Archives for Les bateaux bretons category

LES BORNEURS DE L’IROISE ET DE LA RADE DE BREST

Posted on Fév 22, 2013 under Les bateaux bretons | No Comment

On appelle  » mer d’Iroise  » les parages maritimes qui s’étendent entre l’archipel Ouessantin et l’île de Sein, à l’ouvert de la rade de Brest et de la baie de Douarnenez. Ce littoral est très découpé, avec de nombreux estuaires entrant profondément dans la campagne et des petites Iles qui ont été très peuplées. Il est peu de côtes où le petit transport maritime ait été et demeure aussi indispensable. C’est pourquoi les borneurs de la pointe du Finistère figurent parmi les derniers voiliers de travail lancés en France. Ainsi les gabares Andre-Yvette et Fleur de Lampaul ont été construites respectivement en 1936 et 1948, et le Dundée Notre-Dame de Rumengol en 1945. Dès l’origine, ces bateaux ont été motorisés, mais on les voyait encore voilure haute à la fin des années 1970. Entièrement restaurées, ces coques vénérables ont encore de longues années à vivre, après une riche carrière : André-Yvette a été pendant un temps transformé en yacht, Fleur de Lampaul embarque des enfants pour des croisières de découverte du milieu océanique, aux Açores où ils étudient les baleines. Pour bien comprendre ce type de bateau, il suffit d’examiner la vie de Notre-Dame de Rumengol. Son armateur était un négociant en bois de construction, qui possédait des coupes de bois en rade de Brest. Ce seront les premiers transports du Dundée. Puis il prendra le large vers l’Algérie pour assurer le transport des vins très alcoolisés qui étaient employés jusqu’aux années 1960 pour améliorer certains produits de l’Hérault et même du Bordelais. Ensuite, il transportera du sel de Noirmoutier, des choux-fleurs du Finistère nord, du naissain de moules et d’huîtres…navigation qui le mèneront sur toutes les côtes de la Bretagne et de la Manche, voire en Angleterre. Jusqu’en 1981, on le verra sillonner la rade de Brest avec des chargements de maerl ( sorte de corail dragué devant les côtes du Finistère ) et de sable, très utilisés pour amender les champs de primeurs.

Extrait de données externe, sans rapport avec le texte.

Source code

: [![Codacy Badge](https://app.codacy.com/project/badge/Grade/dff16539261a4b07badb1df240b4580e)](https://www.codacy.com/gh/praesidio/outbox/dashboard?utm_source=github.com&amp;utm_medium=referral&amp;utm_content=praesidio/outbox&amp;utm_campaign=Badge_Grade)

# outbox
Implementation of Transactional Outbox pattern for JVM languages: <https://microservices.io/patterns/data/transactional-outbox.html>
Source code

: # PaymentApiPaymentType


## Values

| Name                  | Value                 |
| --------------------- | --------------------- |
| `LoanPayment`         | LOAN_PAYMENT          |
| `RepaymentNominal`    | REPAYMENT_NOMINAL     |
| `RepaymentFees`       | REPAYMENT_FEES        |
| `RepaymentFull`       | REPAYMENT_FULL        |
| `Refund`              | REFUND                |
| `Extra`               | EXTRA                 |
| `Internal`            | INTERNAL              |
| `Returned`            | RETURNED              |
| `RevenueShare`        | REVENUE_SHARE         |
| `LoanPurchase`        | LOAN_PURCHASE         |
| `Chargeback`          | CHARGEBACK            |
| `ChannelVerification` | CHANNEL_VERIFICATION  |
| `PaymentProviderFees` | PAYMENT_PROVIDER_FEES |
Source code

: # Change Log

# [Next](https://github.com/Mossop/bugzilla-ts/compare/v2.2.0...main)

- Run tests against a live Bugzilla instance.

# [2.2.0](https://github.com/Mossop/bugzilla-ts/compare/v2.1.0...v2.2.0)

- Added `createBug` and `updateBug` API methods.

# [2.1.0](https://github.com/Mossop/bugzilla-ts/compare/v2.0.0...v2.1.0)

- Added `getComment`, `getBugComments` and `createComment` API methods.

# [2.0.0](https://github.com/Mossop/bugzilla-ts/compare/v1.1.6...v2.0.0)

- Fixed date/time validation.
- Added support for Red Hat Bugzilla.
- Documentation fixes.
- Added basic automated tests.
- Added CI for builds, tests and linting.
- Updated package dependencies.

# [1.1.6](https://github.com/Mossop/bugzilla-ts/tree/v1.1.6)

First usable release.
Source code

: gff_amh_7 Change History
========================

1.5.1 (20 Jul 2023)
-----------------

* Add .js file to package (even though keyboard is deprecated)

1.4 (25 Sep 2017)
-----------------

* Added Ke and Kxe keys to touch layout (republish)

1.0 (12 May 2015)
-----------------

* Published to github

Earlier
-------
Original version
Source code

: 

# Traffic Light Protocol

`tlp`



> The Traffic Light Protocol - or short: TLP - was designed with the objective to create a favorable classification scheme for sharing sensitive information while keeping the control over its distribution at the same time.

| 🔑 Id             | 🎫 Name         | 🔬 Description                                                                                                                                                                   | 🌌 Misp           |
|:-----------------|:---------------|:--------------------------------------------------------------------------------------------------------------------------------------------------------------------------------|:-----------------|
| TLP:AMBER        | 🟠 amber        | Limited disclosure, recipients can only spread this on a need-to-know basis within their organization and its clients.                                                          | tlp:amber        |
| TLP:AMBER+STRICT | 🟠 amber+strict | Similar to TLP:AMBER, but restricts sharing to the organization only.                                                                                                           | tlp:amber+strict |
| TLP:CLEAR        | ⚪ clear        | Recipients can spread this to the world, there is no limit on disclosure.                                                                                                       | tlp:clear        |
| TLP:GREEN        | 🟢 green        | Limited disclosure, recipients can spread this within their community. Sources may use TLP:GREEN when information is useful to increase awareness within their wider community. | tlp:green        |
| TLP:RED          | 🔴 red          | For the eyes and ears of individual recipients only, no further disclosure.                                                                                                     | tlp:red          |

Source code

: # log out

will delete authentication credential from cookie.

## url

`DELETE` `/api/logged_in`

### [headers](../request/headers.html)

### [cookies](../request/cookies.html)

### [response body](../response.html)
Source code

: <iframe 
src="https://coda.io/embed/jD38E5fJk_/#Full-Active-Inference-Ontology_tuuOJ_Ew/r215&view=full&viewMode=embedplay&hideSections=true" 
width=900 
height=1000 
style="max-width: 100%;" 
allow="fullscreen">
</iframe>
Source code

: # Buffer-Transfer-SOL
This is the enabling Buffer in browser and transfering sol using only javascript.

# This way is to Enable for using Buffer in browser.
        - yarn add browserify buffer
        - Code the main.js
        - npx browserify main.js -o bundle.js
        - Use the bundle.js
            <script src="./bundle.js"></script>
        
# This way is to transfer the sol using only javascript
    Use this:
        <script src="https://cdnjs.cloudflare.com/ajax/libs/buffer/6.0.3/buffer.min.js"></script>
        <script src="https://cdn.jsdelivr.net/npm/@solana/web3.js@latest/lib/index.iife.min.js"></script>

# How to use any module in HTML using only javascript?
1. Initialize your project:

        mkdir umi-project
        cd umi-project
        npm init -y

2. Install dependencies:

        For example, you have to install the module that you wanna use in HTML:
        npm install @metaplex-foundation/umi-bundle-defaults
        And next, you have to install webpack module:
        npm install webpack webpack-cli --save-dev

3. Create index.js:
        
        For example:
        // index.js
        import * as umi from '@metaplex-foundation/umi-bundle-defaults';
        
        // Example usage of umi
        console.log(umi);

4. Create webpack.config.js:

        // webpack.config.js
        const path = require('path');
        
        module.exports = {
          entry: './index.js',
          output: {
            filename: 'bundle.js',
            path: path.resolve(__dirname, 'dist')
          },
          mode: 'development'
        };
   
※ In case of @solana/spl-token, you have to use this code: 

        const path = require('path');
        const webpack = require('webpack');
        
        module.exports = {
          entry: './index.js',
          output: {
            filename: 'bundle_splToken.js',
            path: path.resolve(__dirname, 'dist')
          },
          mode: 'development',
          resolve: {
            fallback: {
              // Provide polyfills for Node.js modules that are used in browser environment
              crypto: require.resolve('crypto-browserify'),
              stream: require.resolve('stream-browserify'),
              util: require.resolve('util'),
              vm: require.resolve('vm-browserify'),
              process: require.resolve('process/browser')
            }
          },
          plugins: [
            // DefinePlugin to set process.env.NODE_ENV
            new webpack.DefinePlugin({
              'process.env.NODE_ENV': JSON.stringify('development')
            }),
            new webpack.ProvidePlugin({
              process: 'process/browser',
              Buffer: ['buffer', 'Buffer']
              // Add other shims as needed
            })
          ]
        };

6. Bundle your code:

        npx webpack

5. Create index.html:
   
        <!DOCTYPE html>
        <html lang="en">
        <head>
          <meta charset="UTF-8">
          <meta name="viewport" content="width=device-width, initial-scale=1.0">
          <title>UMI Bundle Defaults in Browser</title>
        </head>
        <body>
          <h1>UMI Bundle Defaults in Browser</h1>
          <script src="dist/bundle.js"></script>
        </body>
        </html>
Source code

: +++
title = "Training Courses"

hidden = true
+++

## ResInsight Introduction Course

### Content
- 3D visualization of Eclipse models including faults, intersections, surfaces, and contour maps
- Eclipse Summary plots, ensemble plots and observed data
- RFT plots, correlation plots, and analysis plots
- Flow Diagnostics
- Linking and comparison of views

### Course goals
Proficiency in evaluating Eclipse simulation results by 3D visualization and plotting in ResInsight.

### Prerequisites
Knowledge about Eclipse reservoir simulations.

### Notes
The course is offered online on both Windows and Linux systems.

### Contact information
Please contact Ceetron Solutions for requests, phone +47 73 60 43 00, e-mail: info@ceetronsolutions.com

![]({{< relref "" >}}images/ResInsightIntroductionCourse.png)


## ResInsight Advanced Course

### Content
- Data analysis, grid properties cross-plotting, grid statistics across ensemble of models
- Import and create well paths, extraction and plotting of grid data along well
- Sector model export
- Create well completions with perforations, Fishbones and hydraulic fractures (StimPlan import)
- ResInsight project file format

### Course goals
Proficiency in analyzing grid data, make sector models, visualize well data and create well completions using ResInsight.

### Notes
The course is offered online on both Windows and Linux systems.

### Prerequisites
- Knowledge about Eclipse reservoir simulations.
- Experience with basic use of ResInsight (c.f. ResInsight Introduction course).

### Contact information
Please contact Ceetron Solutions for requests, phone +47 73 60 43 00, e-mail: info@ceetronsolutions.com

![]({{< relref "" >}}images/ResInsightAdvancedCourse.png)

LES KERHORS : LES BOHEMIENS DE LA MER

Posted on Fév 20, 2013 under Les bateaux bretons | No Comment

Les Trois-Soeurs a été construit pour le programme de randonnée nautique Bernard Cadoret, spécialiste de l’ethnologie maritime, créateur de la revue Chasse-Marée et redécouvreur de la voile-aviron, navigue ainsi à bord d’une reproduction de canot kerhor. En rade de Brest, les Kerhors formaient jusqu’au début du siècle une population qui vivait vers Kerhor et Camfrout à bord de leur barques. D’où leur surnom de  » bohémiens des mers  » et leur mauvaise réputation. Ne les disait-on pas capables de récolter des pommes de terre dans un champ à l’aide de leur ancre? Les Kerhors fréquentaient beaucoup les estuaires de la rade où ils draguaient les praires, débusquaient la nuit les bancs de mulets, tendaient des filets à saumons et ramassaient les palourdes à marée basse. Mais on les voyaient aussi pêcher avec leurs petits bateaux ouverts et passer le Goulet dans les eaux dangereuses du chenal du Four et de l’Ile de Molène.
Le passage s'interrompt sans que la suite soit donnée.